[Recorded data]

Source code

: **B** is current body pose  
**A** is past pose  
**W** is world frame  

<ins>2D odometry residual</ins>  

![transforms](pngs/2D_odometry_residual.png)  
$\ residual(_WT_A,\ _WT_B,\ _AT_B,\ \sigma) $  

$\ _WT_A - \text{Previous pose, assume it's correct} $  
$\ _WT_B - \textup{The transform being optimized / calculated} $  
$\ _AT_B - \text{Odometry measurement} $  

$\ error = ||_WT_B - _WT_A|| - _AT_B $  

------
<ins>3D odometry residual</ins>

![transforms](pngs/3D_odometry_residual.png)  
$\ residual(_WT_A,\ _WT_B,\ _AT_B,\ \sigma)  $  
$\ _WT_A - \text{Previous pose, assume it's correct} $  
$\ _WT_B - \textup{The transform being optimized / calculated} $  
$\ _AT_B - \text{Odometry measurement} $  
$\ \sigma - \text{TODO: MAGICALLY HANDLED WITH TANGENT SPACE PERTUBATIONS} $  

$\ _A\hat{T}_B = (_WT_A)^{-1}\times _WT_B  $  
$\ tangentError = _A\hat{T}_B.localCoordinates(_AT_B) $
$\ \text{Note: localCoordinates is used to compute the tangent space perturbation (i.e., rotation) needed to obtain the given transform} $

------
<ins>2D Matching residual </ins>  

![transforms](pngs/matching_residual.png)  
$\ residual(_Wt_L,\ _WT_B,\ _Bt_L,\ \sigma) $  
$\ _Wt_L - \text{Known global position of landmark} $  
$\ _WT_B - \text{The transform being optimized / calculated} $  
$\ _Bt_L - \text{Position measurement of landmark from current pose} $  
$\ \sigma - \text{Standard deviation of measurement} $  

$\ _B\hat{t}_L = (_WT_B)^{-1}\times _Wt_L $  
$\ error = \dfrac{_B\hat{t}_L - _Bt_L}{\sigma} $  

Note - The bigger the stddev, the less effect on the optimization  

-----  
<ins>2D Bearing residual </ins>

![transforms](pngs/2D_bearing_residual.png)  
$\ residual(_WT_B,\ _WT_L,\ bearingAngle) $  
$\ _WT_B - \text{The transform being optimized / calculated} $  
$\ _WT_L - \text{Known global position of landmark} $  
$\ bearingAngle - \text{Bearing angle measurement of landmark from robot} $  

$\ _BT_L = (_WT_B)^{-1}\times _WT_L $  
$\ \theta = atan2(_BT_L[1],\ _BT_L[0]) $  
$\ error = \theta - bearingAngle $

▶ **What you need to do**
Each record shown above is to be given again exactly.

▶ **Answer space**
Source code

: **B** is current body pose  
**A** is past pose  
**W** is world frame  

<ins>2D odometry residual</ins>  

![transforms](pngs/2D_odometry_residual.png)  
$\ residual(_WT_A,\ _WT_B,\ _AT_B,\ \sigma) $  

$\ _WT_A - \text{Previous pose, assume it's correct} $  
$\ _WT_B - \textup{The transform being optimized / calculated} $  
$\ _AT_B - \text{Odometry measurement} $  

$\ error = ||_WT_B - _WT_A|| - _AT_B $  

------
<ins>3D odometry residual</ins>

![transforms](pngs/3D_odometry_residual.png)  
$\ residual(_WT_A,\ _WT_B,\ _AT_B,\ \sigma)  $  
$\ _WT_A - \text{Previous pose, assume it's correct} $  
$\ _WT_B - \textup{The transform being optimized / calculated} $  
$\ _AT_B - \text{Odometry measurement} $  
$\ \sigma - \text{TODO: MAGICALLY HANDLED WITH TANGENT SPACE PERTUBATIONS} $  

$\ _A\hat{T}_B = (_WT_A)^{-1}\times _WT_B  $  
$\ tangentError = _A\hat{T}_B.localCoordinates(_AT_B) $
$\ \text{Note: localCoordinates is used to compute the tangent space perturbation (i.e., rotation) needed to obtain the given transform} $

------
<ins>2D Matching residual </ins>  

![transforms](pngs/matching_residual.png)  
$\ residual(_Wt_L,\ _WT_B,\ _Bt_L,\ \sigma) $  
$\ _Wt_L - \text{Known global position of landmark} $  
$\ _WT_B - \text{The transform being optimized / calculated} $  
$\ _Bt_L - \text{Position measurement of landmark from current pose} $  
$\ \sigma - \text{Standard deviation of measurement} $  

$\ _B\hat{t}_L = (_WT_B)^{-1}\times _Wt_L $  
$\ error = \dfrac{_B\hat{t}_L - _Bt_L}{\sigma} $  

Note - The bigger the stddev, the less effect on the optimization  

-----  
<ins>2D Bearing residual </ins>

![transforms](pngs/2D_bearing_residual.png)  
$\ residual(_WT_B,\ _WT_L,\ bearingAngle) $  
$\ _WT_B - \text{The transform being optimized / calculated} $  
$\ _WT_L - \text{Known global position of landmark} $  
$\ bearingAngle - \text{Bearing angle measurement of landmark from robot} $  

$\ _BT_L = (_WT_B)^{-1}\times _WT_L $  
$\ \theta = atan2(_BT_L[1],\ _BT_L[0]) $  
$\ error = \theta - bearingAngle $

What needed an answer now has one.